(Source data)
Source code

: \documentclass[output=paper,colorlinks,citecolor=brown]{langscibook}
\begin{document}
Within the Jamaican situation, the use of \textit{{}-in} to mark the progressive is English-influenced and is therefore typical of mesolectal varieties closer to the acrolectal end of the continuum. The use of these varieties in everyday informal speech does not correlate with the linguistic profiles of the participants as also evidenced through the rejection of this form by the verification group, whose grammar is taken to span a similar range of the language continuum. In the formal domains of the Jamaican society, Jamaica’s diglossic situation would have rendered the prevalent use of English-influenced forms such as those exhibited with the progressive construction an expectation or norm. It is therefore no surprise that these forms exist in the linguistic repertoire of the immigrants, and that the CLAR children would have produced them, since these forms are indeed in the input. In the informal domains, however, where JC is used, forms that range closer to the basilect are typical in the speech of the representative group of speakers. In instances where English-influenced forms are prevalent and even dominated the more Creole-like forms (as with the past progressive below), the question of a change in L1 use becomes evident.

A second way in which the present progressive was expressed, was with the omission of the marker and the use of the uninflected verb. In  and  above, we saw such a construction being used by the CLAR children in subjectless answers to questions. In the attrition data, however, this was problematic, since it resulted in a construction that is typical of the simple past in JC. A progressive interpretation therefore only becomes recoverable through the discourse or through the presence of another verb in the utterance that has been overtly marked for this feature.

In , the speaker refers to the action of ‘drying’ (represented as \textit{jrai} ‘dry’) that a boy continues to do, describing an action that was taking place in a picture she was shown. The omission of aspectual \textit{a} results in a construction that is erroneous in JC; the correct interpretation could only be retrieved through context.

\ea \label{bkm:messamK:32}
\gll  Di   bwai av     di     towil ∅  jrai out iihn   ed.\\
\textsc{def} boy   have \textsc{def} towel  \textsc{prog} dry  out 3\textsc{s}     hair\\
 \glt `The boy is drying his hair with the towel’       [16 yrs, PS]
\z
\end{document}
---
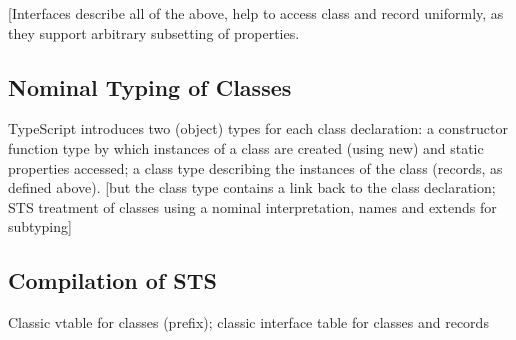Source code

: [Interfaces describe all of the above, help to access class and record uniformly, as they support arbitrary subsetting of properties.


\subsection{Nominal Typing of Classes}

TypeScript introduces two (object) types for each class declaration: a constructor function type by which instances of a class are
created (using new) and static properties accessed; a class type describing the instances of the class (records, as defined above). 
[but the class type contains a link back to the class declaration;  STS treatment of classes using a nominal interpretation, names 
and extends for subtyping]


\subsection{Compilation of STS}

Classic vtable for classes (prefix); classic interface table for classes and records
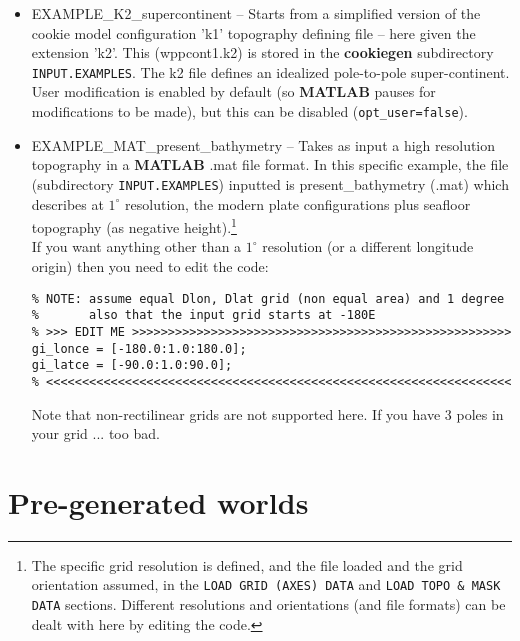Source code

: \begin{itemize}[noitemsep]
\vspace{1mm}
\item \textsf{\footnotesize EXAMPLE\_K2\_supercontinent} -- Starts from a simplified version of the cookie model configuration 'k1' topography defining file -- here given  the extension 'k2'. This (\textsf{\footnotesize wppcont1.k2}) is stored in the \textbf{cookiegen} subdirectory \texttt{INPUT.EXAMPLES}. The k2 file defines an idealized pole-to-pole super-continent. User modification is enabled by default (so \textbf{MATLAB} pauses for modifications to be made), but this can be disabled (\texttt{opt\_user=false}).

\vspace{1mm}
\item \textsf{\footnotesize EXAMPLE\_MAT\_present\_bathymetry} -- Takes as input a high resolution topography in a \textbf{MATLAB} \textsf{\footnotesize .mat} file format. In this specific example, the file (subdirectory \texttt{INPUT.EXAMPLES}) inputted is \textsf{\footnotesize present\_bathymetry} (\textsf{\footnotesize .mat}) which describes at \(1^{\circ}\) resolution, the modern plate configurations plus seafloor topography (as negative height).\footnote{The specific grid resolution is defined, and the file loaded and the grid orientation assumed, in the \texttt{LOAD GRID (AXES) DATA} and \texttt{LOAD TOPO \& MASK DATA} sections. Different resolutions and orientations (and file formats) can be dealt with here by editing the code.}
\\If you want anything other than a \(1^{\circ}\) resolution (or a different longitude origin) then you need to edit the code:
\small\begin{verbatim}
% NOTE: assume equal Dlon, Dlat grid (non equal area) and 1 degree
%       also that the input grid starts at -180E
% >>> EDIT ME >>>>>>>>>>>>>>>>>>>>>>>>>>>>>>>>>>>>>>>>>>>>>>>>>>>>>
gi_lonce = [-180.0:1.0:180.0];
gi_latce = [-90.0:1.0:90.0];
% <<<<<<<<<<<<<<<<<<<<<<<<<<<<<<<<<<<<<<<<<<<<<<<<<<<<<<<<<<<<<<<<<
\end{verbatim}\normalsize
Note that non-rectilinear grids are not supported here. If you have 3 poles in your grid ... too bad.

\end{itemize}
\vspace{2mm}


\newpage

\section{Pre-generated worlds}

Activity: Lines that contain "properties" should be pulled from the entries above and reported.

Exercise result:
: [Interfaces describe all of the above, help to access class and record uniformly, as they support arbitrary subsetting of properties.
created (using new) and static properties accessed; a class type describing the instances of the class (records, as defined above). 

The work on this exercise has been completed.